◆ WHAT YOU SHOULD DO ◆
Two lines mark the range in the entries below: the one holding "The attributes are as follows" and the one holding "ecg results, 0/1". Set down those two and all lines between them, exactly.

Start of RECORDS FOR THE TASK

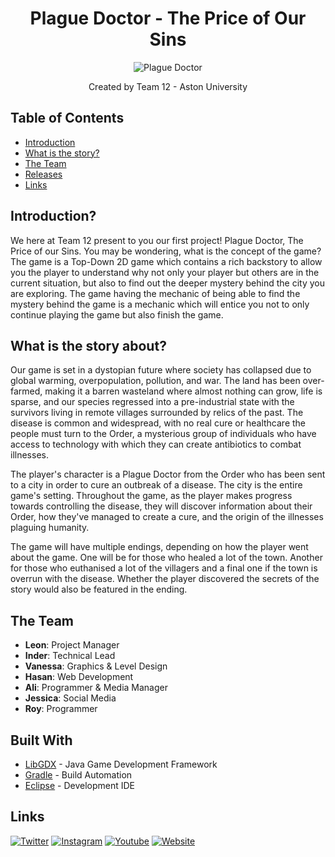 <h1 align="center"> Plague Doctor - The Price of Our Sins </h1>

<p align="center">
 <img src="https://i.imgur.com/Zb7EIIm.png" alt="Plague Doctor"></a>
</p>

<p align = "center">Created by Team 12 - Aston University</p>

## Table of Contents

- [Introduction](#introduction)
- [What is the story?](#story)
- [The Team](#team)
- [Releases](#releases)
- [Links](#links)


## Introduction? <a name = "introduction"></a>

We here at Team 12 present to you our first project! Plague Doctor, The Price of our Sins. You may be wondering, what is the concept of the game? The game is a Top-Down 2D game which contains a rich backstory to allow you the player to understand why not only your player but others are in the current situation, but also to find out the deeper mystery behind the city you are exploring. The game having the mechanic of being able to find the mystery behind the game is a mechanic which will entice you not to only continue playing the game but also finish the game. 

## What is the story about? <a name = "story"></a>

Our game is set in a dystopian future where society has collapsed due to global warming, overpopulation, pollution, and war. The land has been over-farmed, making it a barren wasteland where almost nothing can grow, life is sparse, and our species regressed into a pre-industrial state with the survivors living in remote villages surrounded by relics of the past. The disease is common and widespread, with no real cure or healthcare the people must turn to the Order, a mysterious group of individuals who have access to technology with which they can create antibiotics to combat illnesses. 

The player's character is a Plague Doctor from the Order who has been sent to a city in order to cure an outbreak of a disease. The city is the entire game's setting. Throughout the game, as the player makes progress towards controlling the disease, they will discover information about their Order, how they've managed to create a cure, and the origin of the illnesses plaguing humanity. 

The game will have multiple endings, depending on how the player went about the game. One will be for those who healed a lot of the town. Another for those who euthanised a lot of the villagers and a final one if the town is overrun with the disease. Whether the player discovered the secrets of the story would also be featured in the ending. 

## The Team <a name = "team"></a>
- **Leon**: Project Manager
- **Inder**: Technical Lead
- **Vanessa**: Graphics & Level Design
- **Hasan**: Web Development
- **Ali**: Programmer & Media Manager
- **Jessica**: Social Media
- **Roy**: Programmer

## Built With

* [LibGDX](https://libgdx.badlogicgames.com/) - Java Game Development Framework
* [Gradle](https://gradle.org/) - Build Automation
* [Eclipse](https://www.eclipse.org/) - Development IDE

## Links <a name = "links"></a>
[![Twitter](https://cdn3.iconfinder.com/data/icons/picons-social/57/43-twitter-64.png)](https://twitter.com/plaguedoctor_tw)
[![Instagram](https://cdn1.iconfinder.com/data/icons/andriod-app-logo/32/icon_instagram-64.png)](https://www.instagram.com/plaguedoctor_ig/)
[![Youtube](https://cdn1.iconfinder.com/data/icons/andriod-app-logo/32/icon_youtube-64.png)](https://www.youtube.com/channel/UC85WuPRDuFAJgTmK5Cfw3vg)
[![Website](https://cdn1.iconfinder.com/data/icons/button-glyph/64/button_2-27-64.png)](https://plaguedoctor.xyz/)
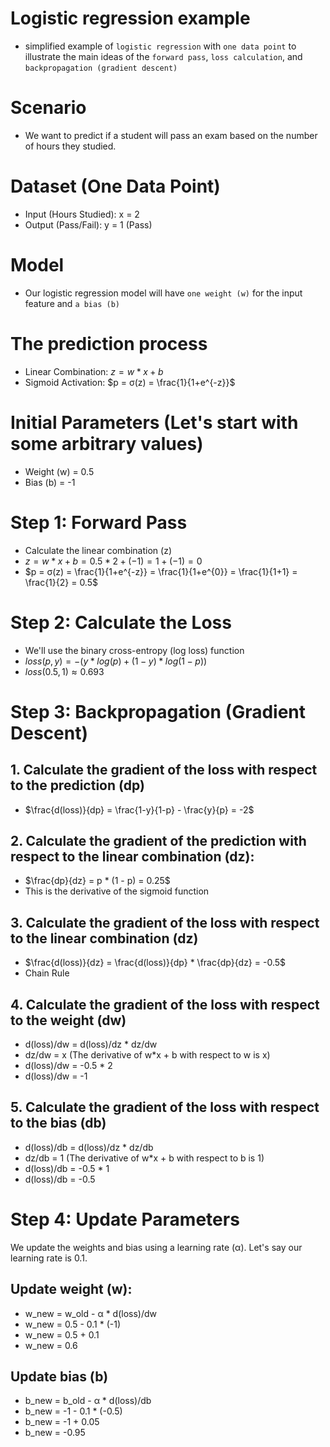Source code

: # Logistic regression example
  - simplified example of `logistic regression` with `one data point` to illustrate the main ideas of the `forward pass`, `loss calculation`, and `backpropagation (gradient descent)`

# Scenario
  - We want to predict if a student will pass an exam based on the number of hours they studied.

# Dataset (One Data Point)
  - Input (Hours Studied): x = 2
  - Output (Pass/Fail): y = 1 (Pass)

# Model
  - Our logistic regression model will have `one weight (w)` for the input feature and `a bias (b)`

# The prediction process
  - Linear Combination: $z = w * x + b$
  - Sigmoid Activation: $p = σ(z) = \frac{1}{1+e^{-z}}$

# Initial Parameters (Let's start with some arbitrary values)
  - Weight (w) = 0.5
  - Bias (b) = -1

# Step 1: Forward Pass
  - Calculate the linear combination (z)
  - $z=w * x + b = 0.5 * 2 + (-1) = 1 + (-1) = 0$
  - $p = σ(z) = \frac{1}{1+e^{-z}} = \frac{1}{1+e^{0}} = \frac{1}{1+1} = \frac{1}{2} = 0.5$

# Step 2: Calculate the Loss
  - We'll use the binary cross-entropy (log loss) function
  - $loss(p, y) = - (y * log(p) + (1 - y) * log(1 - p))$
  - $loss(0.5, 1) ≈ 0.693$

# Step 3: Backpropagation (Gradient Descent)

## 1. Calculate the gradient of the loss with respect to the prediction (dp)
  - $\frac{d(loss)}{dp} = \frac{1-y}{1-p} - \frac{y}{p} = -2$

## 2. Calculate the gradient of the prediction with respect to the linear combination (dz):
  - $\frac{dp}{dz} = p * (1 - p) = 0.25$
  - This is the derivative of the sigmoid function

## 3. Calculate the gradient of the loss with respect to the linear combination (dz)
  - $\frac{d(loss)}{dz} = \frac{d(loss)}{dp} * \frac{dp}{dz} = -0.5$
  - Chain Rule

## 4. Calculate the gradient of the loss with respect to the weight (dw)
  - d(loss)/dw = d(loss)/dz * dz/dw
  - dz/dw = x (The derivative of w*x + b with respect to w is x)
  - d(loss)/dw = -0.5 * 2
  - d(loss)/dw = -1

## 5. Calculate the gradient of the loss with respect to the bias (db)
  - d(loss)/db = d(loss)/dz * dz/db
  - dz/db = 1 (The derivative of w*x + b with respect to b is 1)
  - d(loss)/db = -0.5 * 1
  - d(loss)/db = -0.5

# Step 4: Update Parameters
We update the weights and bias using a learning rate (α). Let's say our learning rate is 0.1.

## Update weight (w):
  - w_new = w_old - α * d(loss)/dw
  - w_new = 0.5 - 0.1 * (-1)
  - w_new = 0.5 + 0.1
  - w_new = 0.6

## Update bias (b)
  - b_new = b_old - α * d(loss)/db
  - b_new = -1 - 0.1 * (-0.5)
  - b_new = -1 + 0.05
  - b_new = -0.95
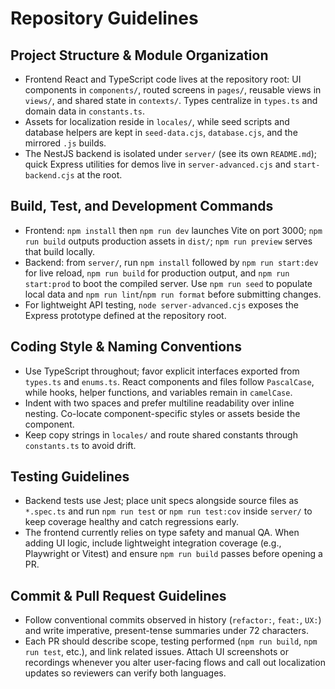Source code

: # Repository Guidelines

## Project Structure & Module Organization
- Frontend React and TypeScript code lives at the repository root: UI components in `components/`, routed screens in `pages/`, reusable views in `views/`, and shared state in `contexts/`. Types centralize in `types.ts` and domain data in `constants.ts`.
- Assets for localization reside in `locales/`, while seed scripts and database helpers are kept in `seed-data.cjs`, `database.cjs`, and the mirrored `.js` builds.
- The NestJS backend is isolated under `server/` (see its own `README.md`); quick Express utilities for demos live in `server-advanced.cjs` and `start-backend.cjs` at the root.

## Build, Test, and Development Commands
- Frontend: `npm install` then `npm run dev` launches Vite on port 3000; `npm run build` outputs production assets in `dist/`; `npm run preview` serves that build locally.
- Backend: from `server/`, run `npm install` followed by `npm run start:dev` for live reload, `npm run build` for production output, and `npm run start:prod` to boot the compiled server. Use `npm run seed` to populate local data and `npm run lint`/`npm run format` before submitting changes.
- For lightweight API testing, `node server-advanced.cjs` exposes the Express prototype defined at the repository root.

## Coding Style & Naming Conventions
- Use TypeScript throughout; favor explicit interfaces exported from `types.ts` and `enums.ts`. React components and files follow `PascalCase`, while hooks, helper functions, and variables remain in `camelCase`.
- Indent with two spaces and prefer multiline readability over inline nesting. Co-locate component-specific styles or assets beside the component.
- Keep copy strings in `locales/` and route shared constants through `constants.ts` to avoid drift.

## Testing Guidelines
- Backend tests use Jest; place unit specs alongside source files as `*.spec.ts` and run `npm run test` or `npm run test:cov` inside `server/` to keep coverage healthy and catch regressions early.
- The frontend currently relies on type safety and manual QA. When adding UI logic, include lightweight integration coverage (e.g., Playwright or Vitest) and ensure `npm run build` passes before opening a PR.

## Commit & Pull Request Guidelines
- Follow conventional commits observed in history (`refactor:`, `feat:`, `UX:`) and write imperative, present-tense summaries under 72 characters.
- Each PR should describe scope, testing performed (`npm run build`, `npm run test`, etc.), and link related issues. Attach UI screenshots or recordings whenever you alter user-facing flows and call out localization updates so reviewers can verify both languages.
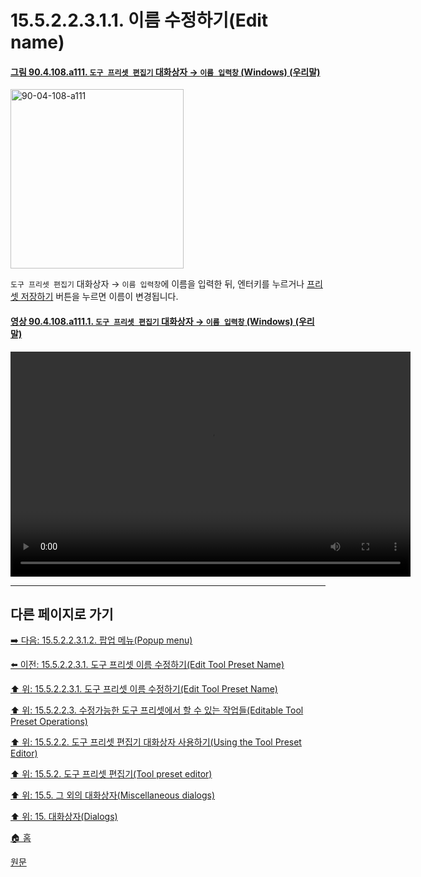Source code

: # 15.5.2.2.3.1.1. 이름 수정하기(Edit name)

<a id="90-04-108-a111"></a>

#### [그림 90.4.108.a111. `도구 프리셋 편집기` 대화상자 → `이름 입력창` (Windows) (우리말)](./90-04-0108-tool_preset_editor.md#90-04-108-a111)
<img width="277" height="287" alt="90-04-108-a111" src="https://github.com/user-attachments/assets/96bea5d3-9635-4b6f-93e4-635a95b240c7" />

`도구 프리셋 편집기` 대화상자 → `이름 입력창`에 이름을 입력한 뒤, 엔터키를 누르거나 [프리셋 저장하기](./15-05-02-02-00-using_the_tool_preset_editor.md#15-05-02-02-s3-04) 버튼을 누르면 이름이 변경됩니다.

<a id="90-04-108-a111-01"></a>

#### [영상 90.4.108.a111.1. `도구 프리셋 편집기` 대화상자 → `이름 입력창` (Windows) (우리말)](./90-04-0108-tool_preset_editor.md#90-04-108-a111-01)
<video controls="controls" width="640" height="360" src="https://github.com/user-attachments/assets/8bfd70b3-6034-42f9-8d5a-1254b5051332"></video>

***

## 다른 페이지로 가기

[➡️ 다음: 15.5.2.2.3.1.2. 팝업 메뉴(Popup menu)](./15-05-02-02-03-01-02-00-popup_menu.md)

[⬅️ 이전: 15.5.2.2.3.1. 도구 프리셋 이름 수정하기(Edit Tool Preset Name)](./15-05-02-02-03-01-00-edit_tool_preset_name.md)

[⬆️ 위: 15.5.2.2.3.1. 도구 프리셋 이름 수정하기(Edit Tool Preset Name)](./15-05-02-02-03-01-00-edit_tool_preset_name.md)

[⬆️ 위: 15.5.2.2.3. 수정가능한 도구 프리셋에서 할 수 있는 작업들(Editable Tool Preset Operations)](./15-05-02-02-03-00-editable_tool_preset_operations.md)

[⬆️ 위: 15.5.2.2. 도구 프리셋 편집기 대화상자 사용하기(Using the Tool Preset Editor)](./15-05-02-02-00-using_the_tool_preset_editor.md)

[⬆️ 위: 15.5.2. 도구 프리셋 편집기(Tool preset editor)](./15-05-02-00-tool-preset-editor.md)

[⬆️ 위: 15.5. 그 외의 대화상자(Miscellaneous dialogs)](./15-05-00-miscellaneous-dialogs.md)

[⬆️ 위: 15. 대화상자(Dialogs)](./15-00-dialogs.md)

[🏠 홈](./00-home.md)

[원문](https://docs.gimp.org/2.10/ko/gimp-tool-preset-editor-dialog.html#idm21626)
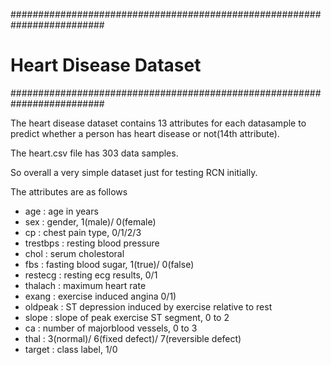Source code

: #########################################################################

# Heart Disease Dataset

#########################################################################

The heart disease dataset contains 13 attributes for each datasample  to  predict  whether  a  person  has  heart  disease  or  not(14th  attribute).

The heart.csv file has 303 data samples. 

So overall a very simple dataset just for testing RCN initially.

The attributes are as follows 
* age    		:	age in years
* sex    		:	gender, 1(male)/ 0(female)
* cp     		:	chest pain type, 0/1/2/3
* trestbps		:	resting blood pressure
* chol 			:	serum cholestoral
* fbs			:	fasting blood sugar, 1(true)/ 0(false)
* restecg		:	resting ecg results, 0/1
* thalach		:	maximum heart rate
* exang			:	exercise induced angina 0/1)
* oldpeak		:	ST depression induced by exercise relative to rest
* slope			:	slope of peak exercise ST segment, 0 to 2
* ca 			:	number of majorblood vessels, 0 to 3
* thal    		:	3(normal)/ 6(fixed defect)/ 7(reversible  defect)
* target		:	class label, 1/0

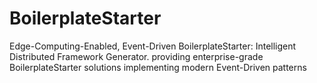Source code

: # BoilerplateStarter
Edge-Computing-Enabled, Event-Driven BoilerplateStarter: Intelligent Distributed Framework Generator. providing enterprise-grade BoilerplateStarter solutions implementing modern Event-Driven patterns
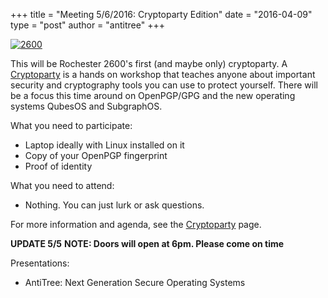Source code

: +++
title = "Meeting 5/6/2016: Cryptoparty Edition"
date = "2016-04-09"
type = "post"
author = "antitree"
+++

[![2600](/images/2600_cryptoparty.png)](images/2600_cryptoparty.png)


This will be Rochester 2600's first (and maybe only) cryptoparty. A [Cryptoparty](/pages/cryptoparty.html) is a hands on workshop that teaches anyone about important security and cryptography tools you can use to protect yourself. There will be a focus this time around on OpenPGP/GPG and the new operating systems QubesOS and SubgraphOS. 

What you need to participate:

* Laptop ideally with Linux installed on it
* Copy of your OpenPGP fingerprint
* Proof of identity

What you need to attend:

* Nothing. You can just lurk or ask questions. 

For more information and agenda, see the [Cryptoparty](/pages/cryptoparty.html) page.

**UPDATE 5/5**
**NOTE: Doors will open at 6pm. Please come on time**

Presentations:

* AntiTree: Next Generation Secure Operating Systems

End of RECORDS FOR THE TASK

◆ RESULT OF THE EXERCISE ◆
The attributes are as follows 
* age    		:	age in years
* sex    		:	gender, 1(male)/ 0(female)
* cp     		:	chest pain type, 0/1/2/3
* trestbps		:	resting blood pressure
* chol 			:	serum cholestoral
* fbs			:	fasting blood sugar, 1(true)/ 0(false)
* restecg		:	resting ecg results, 0/1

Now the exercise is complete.